Gus’s jaw dropped open. “Excuse you, that was an excellent costume. It was very popular with the other science majors. And the ladies.” Unfortunately, his explanation only had the effect of bringing Kira and Toni back to laughter. Whatever, Gus had been very proud of that costume.
“Not that I wouldn’t love to hear more about this,” Cedric spoke up, finally joining everyone else at the bottom of the stairs. He shot Gus a look that implied he really was curious about his sophomore year Halloween escapades. “There are more serious matters to discuss.”
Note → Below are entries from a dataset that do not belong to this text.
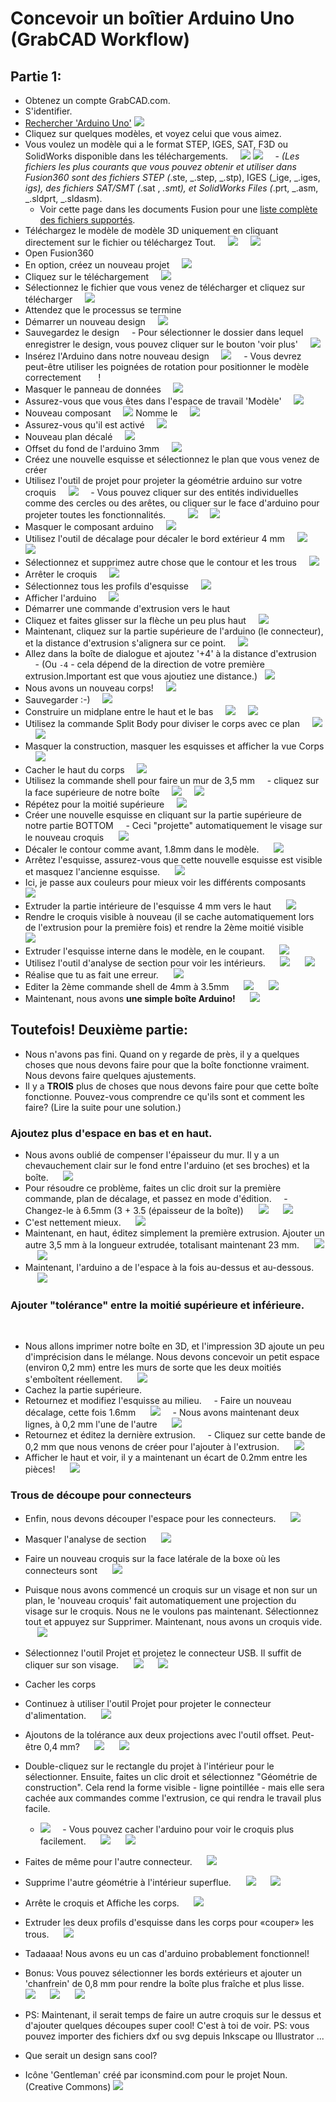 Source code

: # Concevoir un boîtier Arduino Uno (GrabCAD Workflow)

## Partie 1:

- Obtenez un compte GrabCAD.com.
- S'identifier.
- [Rechercher 'Arduino Uno'](https://grabcad.com/library)
    ![](https://i.imgur.com/QxJQQlo.png)
- Cliquez sur quelques modèles, et voyez celui que vous aimez.
- Vous voulez un modèle qui a le format STEP, IGES, SAT, F3D ou SolidWorks disponible dans les téléchargements.
    ![](https://i.imgur.com/lIGqgwX.png)
    ![](https://i.imgur.com/ikjHkGn.png)
    - _(Les fichiers les plus courants que vous pouvez obtenir et utiliser dans Fusion360 sont des fichiers STEP (_.ste, _.step, _.stp), IGES (_ige, _.iges, _igs), des fichiers SAT/SMT (_.sat , _.smt), et SolidWorks Files (_.prt, _.asm, _.sldprt, _.sldasm).
    - Voir cette page dans les documents Fusion pour une [liste complète des fichiers supportés](https://knowledge.autodesk.com/support/fusion-360/dépannage/caas/sfdcarticles/sfdcarticles/Comment-importer-ou-ouvrir-un-fichier-dans-Autodesk-Fusion-360.html).
- Téléchargez le modèle de modèle 3D uniquement en cliquant directement sur le fichier ou téléchargez Tout.
    ![](https://i.imgur.com/iZfyIvq.png)
    ![](https://i.imgur.com/r3TANHS.png)
- Open Fusion360
- En option, créez un nouveau projet
    ![](https://i.imgur.com/Fvxv7h6.png)
- Cliquez sur le téléchargement
    ![](https://i.imgur.com/hTYahQa.png)
- Sélectionnez le fichier que vous venez de télécharger et cliquez sur télécharger
    ![](https://i.imgur.com/6F46kh7.png)
- Attendez que le processus se termine
- Démarrer un nouveau design
    ![](https://i.imgur.com/8AHRr2E.png)
- Sauvegardez le design
    - Pour sélectionner le dossier dans lequel enregistrer le design, vous pouvez cliquer sur le bouton 'voir plus'
    ![](https://i.imgur.com/Ex6mhRF.png)
- Insérez l'Arduino dans notre nouveau design
    ![](https://i.imgur.com/OdYVUMI.png)
    - Vous devrez peut-être utiliser les poignées de rotation pour positionner le modèle correctement
      ! [](https://i.imgur.com/nE3j9dw.png)
- Masquer le panneau de données
    ![](https://i.imgur.com/FumkrJ5.png)
- Assurez-vous que vous êtes dans l'espace de travail 'Modèle'
    ![](https://i.imgur.com/RbVCVmb.png)
- Nouveau composant
    ![](https://i.imgur.com/SFO1IRZ.png)
Nomme le
    ![](https://i.imgur.com/BH6nj0N.png)
- Assurez-vous qu'il est activé
    ![](https://i.imgur.com/1X2DJGw.png)
- Nouveau plan décalé
    ![](https://i.imgur.com/X1zO0Q7.png)
- Offset du fond de l'arduino 3mm
    ![](https://i.imgur.com/jCXIs7H.png)
- Créez une nouvelle esquisse et sélectionnez le plan que vous venez de créer
- Utilisez l'outil de projet pour projeter la géométrie arduino sur votre croquis
    ![](https://i.imgur.com/eTlz8mN.png)
    - Vous pouvez cliquer sur des entités individuelles comme des cercles ou des arêtes, ou cliquer sur le face d'arduino pour projeter toutes les fonctionnalités.
        ![](https://i.imgur.com/yC7CKZ2.png)
    ![](https://i.imgur.com/EoZMjiE.png)
- Masquer le composant arduino
    ![](https://i.imgur.com/VXuK11T.png)
- Utilisez l'outil de décalage pour décaler le bord extérieur 4 mm
    ![](https://i.imgur.com/JpowA2q.png)
    ![](https://i.imgur.com/pb8I6v1.png)
- Sélectionnez et supprimez autre chose que le contour et les trous
    ![](https://i.imgur.com/LN2htvl.png)
- Arrêter le croquis
    ![](https://i.imgur.com/aGQ19W7.png)
- Sélectionnez tous les profils d'esquisse
    ![](https://i.imgur.com/Mq8mAec.png)
- Afficher l'arduino
    ![](https://i.imgur.com/F3zmO62.png)
- Démarrer une commande d'extrusion vers le haut
- Cliquez et faites glisser sur la flèche un peu plus haut
    ![](https://i.imgur.com/nNBX5lY.png)
- Maintenant, cliquez sur la partie supérieure de l'arduino (le connecteur), et la distance d'extrusion s'alignera sur ce point.
    ![](https://i.imgur.com/1b9pOe6.png)
- Allez dans la boîte de dialogue et ajoutez '+4' à la distance d'extrusion
    - (Ou `-4` - cela dépend de la direction de votre première extrusion.Important est que vous ajoutiez une distance.)
  ![](https://i.imgur.com/N5zhWCq.png)
- Nous avons un nouveau corps!
    ![](https://i.imgur.com/ozjz8IO.png)
- Sauvegarder :-)
    ![](https://i.imgur.com/A5Ujrug.png)
- Construire un midplane entre le haut et le bas
    ![](https://i.imgur.com/SD8Ozsa.png)
    ![](https://i.imgur.com/dkjWnSx.png)
- Utilisez la commande Split Body pour diviser le corps avec ce plan
    ![](https://i.imgur.com/lvL1UvK.png)
    ![](https://i.imgur.com/5l7TdOO.png)
- Masquer la construction, masquer les esquisses et afficher la vue Corps
    ![](https://i.imgur.com/Igy1KUF.png)
- Cacher le haut du corps
    ![](https://i.imgur.com/y7oxX9D.png)
- Utilisez la commande shell pour faire un mur de 3,5 mm
    - cliquez sur la face supérieure de notre boîte
    ![](https://i.imgur.com/26G3DRV.png)
    ![](https://i.imgur.com/cxMeVrr.png)
- Répétez pour la moitié supérieure
    ![](https://i.imgur.com/46qfsUR.png)
- Créer une nouvelle esquisse en cliquant sur la partie supérieure de notre partie BOTTOM
    - Ceci "projette" automatiquement le visage sur le nouveau croquis
     ![](https://i.imgur.com/8DL5PBx.png)
- Décaler le contour comme avant, 1.8mm dans le modèle.
     ![](https://i.imgur.com/grq4Mun.png)
- Arrêtez l'esquisse, assurez-vous que cette nouvelle esquisse est visible et masquez l'ancienne esquisse.
     ![](https://i.imgur.com/Edlumq6.png)
- Ici, je passe aux couleurs pour mieux voir les différents composants
     ![](https://i.imgur.com/QIMpuoj.png)
- Extruder la partie intérieure de l'esquisse 4 mm vers le haut
     ![](https://i.imgur.com/tCI5E5R.png)
- Rendre le croquis visible à nouveau (il se cache automatiquement lors de l'extrusion pour la première fois) et rendre la 2ème moitié visible
     ![](https://i.imgur.com/a6GxaVd.png)
- Extruder l'esquisse interne dans le modèle, en le coupant.
     ![](https://i.imgur.com/YC4rzoN.png)
- Utilisez l'outil d'analyse de section pour voir les intérieurs.
     ![](https://i.imgur.com/96HNNvB.png)
     ![](https://i.imgur.com/fnsc8vE.png)
- Réalise que tu as fait une erreur.
     ![](https://i.imgur.com/vTzB9Eb.png)
- Editer la 2ème commande shell de 4mm à 3.5mm
     ![](https://i.imgur.com/vbmDhFz.png)
     ![](https://i.imgur.com/GMDp0Yv.png)
- Maintenant, nous avons **une simple boîte Arduino!**
     ![](https://i.imgur.com/r8Iyg5a.png)

## Toutefois! Deuxième partie:

- Nous n'avons pas fini. Quand on y regarde de près, il y a quelques choses que nous devons faire pour que la boîte fonctionne vraiment. Nous devons faire quelques ajustements.
- Il y a **TROIS** plus de choses que nous devons faire pour que cette boîte fonctionne. Pouvez-vous comprendre ce qu'ils sont et comment les faire? (Lire la suite pour une solution.)

### Ajoutez plus d'espace en bas et en haut.
- Nous avons oublié de compenser l'épaisseur du mur. Il y a un chevauchement clair sur le fond entre l'arduino (et ses broches) et la boîte.
     ![](https://i.imgur.com/ONWdwYv.png)
- Pour résoudre ce problème, faites un clic droit sur la première commande, plan de décalage, et passez en mode d'édition.
    - Changez-le à 6.5mm (3 + 3.5 (épaisseur de la boîte))
     ![](https://i.imgur.com/T2DwFq4.png)
     ![](https://i.imgur.com/JsgWZwS.png)
- C'est nettement mieux.
     ![](https://i.imgur.com/bwhYe6i.png)
- Maintenant, en haut, éditez simplement la première extrusion. Ajouter un autre 3,5 mm à la longueur extrudée, totalisant maintenant 23 mm.
     ![](https://i.imgur.com/QUHsMaZ.png)
     ![](https://i.imgur.com/6tioVwh.png)
- Maintenant, l'arduino a de l'espace à la fois au-dessus et au-dessous.
     ![](https://i.imgur.com/foGi82z.png)

### Ajouter "tolérance" entre la moitié supérieure et inférieure.
 
- Nous allons imprimer notre boîte en 3D, et l'impression 3D ajoute un peu d'imprécision dans le mélange. Nous devons concevoir un petit espace (environ 0,2 mm) entre les murs de sorte que les deux moitiés s'emboîtent réellement.
     ![](https://i.imgur.com/8pxJym3.png)
- Cachez la partie supérieure.
- Retournez et modifiez l'esquisse au milieu.
    - Faire un nouveau décalage, cette fois 1.6mm
     ![](https://i.imgur.com/irZZasU.png)
    - Nous avons maintenant deux lignes, à 0,2 mm l'une de l'autre
     ![](https://i.imgur.com/lLBUVj2.png)
- Retournez et éditez la dernière extrusion.
    - Cliquez sur cette bande de 0,2 mm que nous venons de créer pour l'ajouter à l'extrusion.
     ![](https://i.imgur.com/jFCHAYf.png)
- Afficher le haut et voir, il y a maintenant un écart de 0.2mm entre les pièces!
     ![](https://i.imgur.com/G3UeoKd.png)

### Trous de découpe pour connecteurs
- Enfin, nous devons découper l'espace pour les connecteurs.
     ![](https://i.imgur.com/Gm9RaRd.png)
- Masquer l'analyse de section
     ![](https://i.imgur.com/2CGCEBd.png)
- Faire un nouveau croquis sur la face latérale de la boxe où les connecteurs sont
     ![](https://i.imgur.com/y7G6UEO.png)
- Puisque nous avons commencé un croquis sur un visage et non sur un plan, le 'nouveau croquis' fait automatiquement une projection du visage sur le croquis. Nous ne le voulons pas maintenant. Sélectionnez tout et appuyez sur Supprimer. Maintenant, nous avons un croquis vide.
     ![](https://i.imgur.com/yvezdYh.png)
- Sélectionnez l'outil Projet et projetez le connecteur USB. Il suffit de cliquer sur son visage.
     ![](https://i.imgur.com/DWalkst.png)
     ![](https://i.imgur.com/jahg3OQ.png)
- Cacher les corps
- Continuez à utiliser l'outil Projet pour projeter le connecteur d'alimentation.
     ![](https://i.imgur.com/8aWZt5x.png)
- Ajoutons de la tolérance aux deux projections avec l'outil offset. Peut-être 0,4 mm?
     ![](https://i.imgur.com/llKCrcs.png)
     ![](https://i.imgur.com/kr9Ptgk.png)
- Double-cliquez sur le rectangle du projet à l'intérieur pour le sélectionner. Ensuite, faites un clic droit et sélectionnez "Géométrie de construction". Cela rend la forme visible - ligne pointillée - mais elle sera cachée aux commandes comme l'extrusion, ce qui rendra le travail plus facile.
    - ![](https://i.imgur.com/skcpf42.png)
    - Vous pouvez cacher l'arduino pour voir le croquis plus facilement.
     ![](https://i.imgur.com/PlKfVhV.png)
     ![](https://i.imgur.com/gdUYPCS.png)
- Faites de même pour l'autre connecteur.
     ![](https://i.imgur.com/0KfgSv9.png)
- Supprime l'autre géométrie à l'intérieur superflue.
     ![](https://i.imgur.com/FSB18kS.png)
     ![](https://i.imgur.com/CJyMRD3.png)
- Arrête le croquis et Affiche les corps.
     ![](https://i.imgur.com/XP2FVeJ.png)
- Extruder les deux profils d'esquisse dans les corps pour «couper» les trous.
     ![](https://i.imgur.com/b4Pa7Cn.png)
- Tadaaaa! Nous avons eu un cas d'arduino probablement fonctionnel!

- Bonus: Vous pouvez sélectionner les bords extérieurs et ajouter un 'chanfrein' de 0,8 mm pour rendre la boîte plus fraîche et plus lisse.
     ![](https://i.imgur.com/R4cBTdj.png)
     ![](https://i.imgur.com/uecw8Yz.png)
     ![](https://i.imgur.com/sDwGJqG.png)
- PS: Maintenant, il serait temps de faire un autre croquis sur le dessus et d'ajouter quelques découpes super cool! C'est à toi de voir. PS: vous pouvez importer des fichiers dxf ou svg depuis Inkscape ou Illustrator ...
- Que serait un design sans cool?
- Icône 'Gentleman' créé par iconsmind.com pour le projet Noun. (Creative Commons)
 ![](https://i.imgur.com/tSRTGnF.png)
“Anything I need to be here for?” Toni asked. Everyone shared glances, but seemed to reach the same consensus. “Well, alright,” she said, standing up and brushing off her pants. “It’s been, um, pretty shitty to be honest. Better luck next time.”
And she was gone in a cloud of black smoke before anyone could wish her goodbye. Gus stared at the empty space Toni used to occupy with a blank expression. “Alright,” he deadpanned.
But the more Gus thought about it, the more it made sense. Toni still had a direct link to the Harbingers. It was probably better they keep her in the dark about these kinds of things. That way the rest of her former coven wouldn’t know what weaknesses to exploit during their next run-in. It was actually...kind of nice of her.
“How are you feeling?” Cedric asked. “No ill effects from the potion?”
“Not really,” Kira shook her head. “It’s weird. I don’t feel tired, but I don’t feel well-rested either. And I just know that if I tried to take a nap right now, I literally couldn’t. Like chugging an energy drink before an exam, but without the shakes.”
“And the, um, the Mark?” Gus hesitated. He remembered what happened - or, rather, nearly happened - last time he brought it up.
The wince on Kira’s face wasn’t one of physical pain, but that didn’t mean they were in the clear just yet. “There were a couple close calls, but nothing serious,” she sighed, before looking back up at the guys. “I’m guessing whatever you got me is in there?” Kira said a moment later. She had pulled herself to a standing position and was eagerly looking into the bag in Cedric’s hands.
“Not quite,” Cedric replied, holding open the bag to give her a better look. “This is mostly just items Ravid asked me to sell on consignment. The jewelry case was looking a little empty.” Ah, so that’s why the charms looked so familiar earlier, Gus thought. “The rest are for my personal collection, or if I need to loan anything out.”
“Ravid’s making rings for you,” Gus spoke up. He had to say something. He felt so useless standing there.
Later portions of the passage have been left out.